Target leaders are getting a fresh reminder that productivity gains do not land evenly across the country. The Bureau of Labor Statistics said labor productivity rose in 42 states and the District of Columbia in 2025, while output increased in all 50 states and the District of Columbia and hours worked rose in 33 states.
The biggest gains came in the District of Columbia, where productivity increased 5.2 percent. Arizona followed at 4.4 percent and California at 4.2 percent. California mattered most to the national picture because it accounted for about 14 percent of U.S. output and its 4.2 percent productivity increase contributed to nearly one-third of the national 1.8 percent rise. Even with that spread, 2025 still marked broad strength, though gains were less widespread than in 2024, when productivity increased in 48 states and the District of Columbia.

For Target, that uneven map matters on the sales floor and in the back room. A store in a high-growth market can face different wage pressure, tighter hiring conditions and sharper competition for hours than a location in a slower market.

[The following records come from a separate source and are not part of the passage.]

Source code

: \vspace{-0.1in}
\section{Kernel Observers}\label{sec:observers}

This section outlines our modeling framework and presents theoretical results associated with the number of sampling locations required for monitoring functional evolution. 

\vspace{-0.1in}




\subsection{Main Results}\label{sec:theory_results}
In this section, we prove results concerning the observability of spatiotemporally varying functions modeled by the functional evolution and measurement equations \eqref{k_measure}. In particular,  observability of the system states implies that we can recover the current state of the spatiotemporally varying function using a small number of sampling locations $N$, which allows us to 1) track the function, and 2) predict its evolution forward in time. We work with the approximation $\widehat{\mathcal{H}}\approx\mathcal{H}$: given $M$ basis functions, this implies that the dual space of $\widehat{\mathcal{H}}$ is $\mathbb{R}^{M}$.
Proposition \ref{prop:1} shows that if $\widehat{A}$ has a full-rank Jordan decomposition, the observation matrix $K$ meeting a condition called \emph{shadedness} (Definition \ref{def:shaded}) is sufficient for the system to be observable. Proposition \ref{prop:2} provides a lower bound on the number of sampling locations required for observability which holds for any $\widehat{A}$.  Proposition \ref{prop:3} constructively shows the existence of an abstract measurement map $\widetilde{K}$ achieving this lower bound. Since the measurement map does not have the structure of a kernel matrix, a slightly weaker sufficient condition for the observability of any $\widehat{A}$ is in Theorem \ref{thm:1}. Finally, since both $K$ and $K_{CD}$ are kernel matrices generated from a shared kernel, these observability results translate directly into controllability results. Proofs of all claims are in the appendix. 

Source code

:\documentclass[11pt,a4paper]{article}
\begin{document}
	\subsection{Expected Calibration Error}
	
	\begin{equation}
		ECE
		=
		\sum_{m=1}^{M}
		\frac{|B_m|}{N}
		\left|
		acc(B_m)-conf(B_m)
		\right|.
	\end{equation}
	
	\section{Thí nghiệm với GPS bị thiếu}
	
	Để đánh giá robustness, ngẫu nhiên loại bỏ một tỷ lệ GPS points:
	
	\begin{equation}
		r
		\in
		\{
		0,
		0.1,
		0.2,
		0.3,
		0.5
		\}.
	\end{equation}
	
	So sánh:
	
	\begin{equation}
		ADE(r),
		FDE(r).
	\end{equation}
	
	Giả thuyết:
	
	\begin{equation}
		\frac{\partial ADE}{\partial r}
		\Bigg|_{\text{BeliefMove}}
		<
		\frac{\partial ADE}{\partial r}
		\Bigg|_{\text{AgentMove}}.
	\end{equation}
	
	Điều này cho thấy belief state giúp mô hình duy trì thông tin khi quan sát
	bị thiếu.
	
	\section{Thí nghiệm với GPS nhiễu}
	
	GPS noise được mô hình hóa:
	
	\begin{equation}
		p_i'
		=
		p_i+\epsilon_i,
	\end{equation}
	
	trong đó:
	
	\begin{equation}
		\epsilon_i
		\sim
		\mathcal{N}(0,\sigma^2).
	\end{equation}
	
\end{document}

That affects how many people can be scheduled, how quickly open roles are filled and how much pressure lands on team leads trying to hit service and fulfillment goals with a leaner crew. Productivity may be a national statistic, but at Target it shows up locally in labor allocation, performance expectations and the pace of execution.
The company has already signaled that it sees efficiency as a local operating issue, not just a corporate slogan. On March 3, Target said it would raise 2026 capital investment to about $5 billion, more than $1 billion above the prior year, and add $1 billion in operating investments. The plan included new stores, remodels, technology and supply chain spending, transformed in-store floor plans and displays, increased payroll and training, and more technology, including AI, to make shopping easier and more personalized.
In February, Target also said it would invest more in store labor while cutting about 500 roles at distribution centers and regional offices. The company said the changes would redirect investment into stores, including additional labor and hours plus new guest-experience training. That shift makes the productivity story concrete for workers: as corporate leaders chase efficiency, the money is moving toward the front line, while support layers get thinner. For team members and leaders on the floor, the message is clear. Productivity gains may lift the business, but the day-to-day effect depends on where the store sits, how busy the market is and how much labor Target is willing to put behind the guest experience.